### TRY IT
Would you write out the lines from the one containing "és mi elváltozunk." to the end of the records below, exactly and in full, please?

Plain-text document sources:
[Start of Attachment]
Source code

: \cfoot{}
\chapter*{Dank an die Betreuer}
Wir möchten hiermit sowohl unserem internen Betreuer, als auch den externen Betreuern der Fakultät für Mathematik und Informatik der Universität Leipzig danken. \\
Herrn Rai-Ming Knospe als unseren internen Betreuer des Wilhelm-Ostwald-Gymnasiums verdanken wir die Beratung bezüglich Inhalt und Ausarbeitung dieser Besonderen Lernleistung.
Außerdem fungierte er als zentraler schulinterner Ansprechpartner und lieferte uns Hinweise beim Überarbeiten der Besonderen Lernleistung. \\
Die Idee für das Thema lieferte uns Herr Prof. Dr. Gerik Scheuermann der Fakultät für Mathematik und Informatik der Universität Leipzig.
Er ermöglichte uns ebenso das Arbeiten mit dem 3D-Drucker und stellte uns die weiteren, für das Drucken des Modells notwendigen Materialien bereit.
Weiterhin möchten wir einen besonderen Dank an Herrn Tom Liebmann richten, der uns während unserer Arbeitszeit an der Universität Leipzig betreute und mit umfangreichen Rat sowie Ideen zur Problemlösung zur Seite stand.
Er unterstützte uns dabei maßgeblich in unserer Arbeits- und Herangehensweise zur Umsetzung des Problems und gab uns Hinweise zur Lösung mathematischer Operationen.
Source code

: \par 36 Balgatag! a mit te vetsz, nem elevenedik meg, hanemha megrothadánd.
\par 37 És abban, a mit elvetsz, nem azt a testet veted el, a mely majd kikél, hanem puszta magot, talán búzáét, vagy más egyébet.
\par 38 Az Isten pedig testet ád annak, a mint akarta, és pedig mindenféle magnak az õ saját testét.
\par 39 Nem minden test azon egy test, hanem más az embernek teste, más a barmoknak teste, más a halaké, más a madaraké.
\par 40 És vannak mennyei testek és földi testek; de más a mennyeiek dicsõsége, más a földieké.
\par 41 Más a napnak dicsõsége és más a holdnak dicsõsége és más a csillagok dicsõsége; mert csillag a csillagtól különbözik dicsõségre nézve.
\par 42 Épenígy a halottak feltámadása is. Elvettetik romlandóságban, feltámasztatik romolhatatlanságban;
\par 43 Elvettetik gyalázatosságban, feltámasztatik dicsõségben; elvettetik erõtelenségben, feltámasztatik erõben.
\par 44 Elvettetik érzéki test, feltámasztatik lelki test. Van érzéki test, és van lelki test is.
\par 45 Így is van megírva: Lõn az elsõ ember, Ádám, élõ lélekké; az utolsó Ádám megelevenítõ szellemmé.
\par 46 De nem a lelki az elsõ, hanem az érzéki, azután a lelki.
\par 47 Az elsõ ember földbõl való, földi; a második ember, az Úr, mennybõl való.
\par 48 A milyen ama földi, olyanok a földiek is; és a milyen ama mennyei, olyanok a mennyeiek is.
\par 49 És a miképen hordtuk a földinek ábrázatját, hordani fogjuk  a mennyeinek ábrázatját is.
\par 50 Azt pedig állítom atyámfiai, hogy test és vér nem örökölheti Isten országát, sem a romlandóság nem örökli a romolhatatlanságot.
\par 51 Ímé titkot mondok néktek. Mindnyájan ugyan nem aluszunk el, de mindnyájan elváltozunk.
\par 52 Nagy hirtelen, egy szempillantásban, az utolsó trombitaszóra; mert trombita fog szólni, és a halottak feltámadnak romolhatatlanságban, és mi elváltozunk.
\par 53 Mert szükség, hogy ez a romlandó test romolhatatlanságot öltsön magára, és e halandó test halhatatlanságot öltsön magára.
[End of Attachment]
### ANSWER TO THIS EXERCISE
\par 52 Nagy hirtelen, egy szempillantásban, az utolsó trombitaszóra; mert trombita fog szólni, és a halottak feltámadnak romolhatatlanságban, és mi elváltozunk.
\par 53 Mert szükség, hogy ez a romlandó test romolhatatlanságot öltsön magára, és e halandó test halhatatlanságot öltsön magára.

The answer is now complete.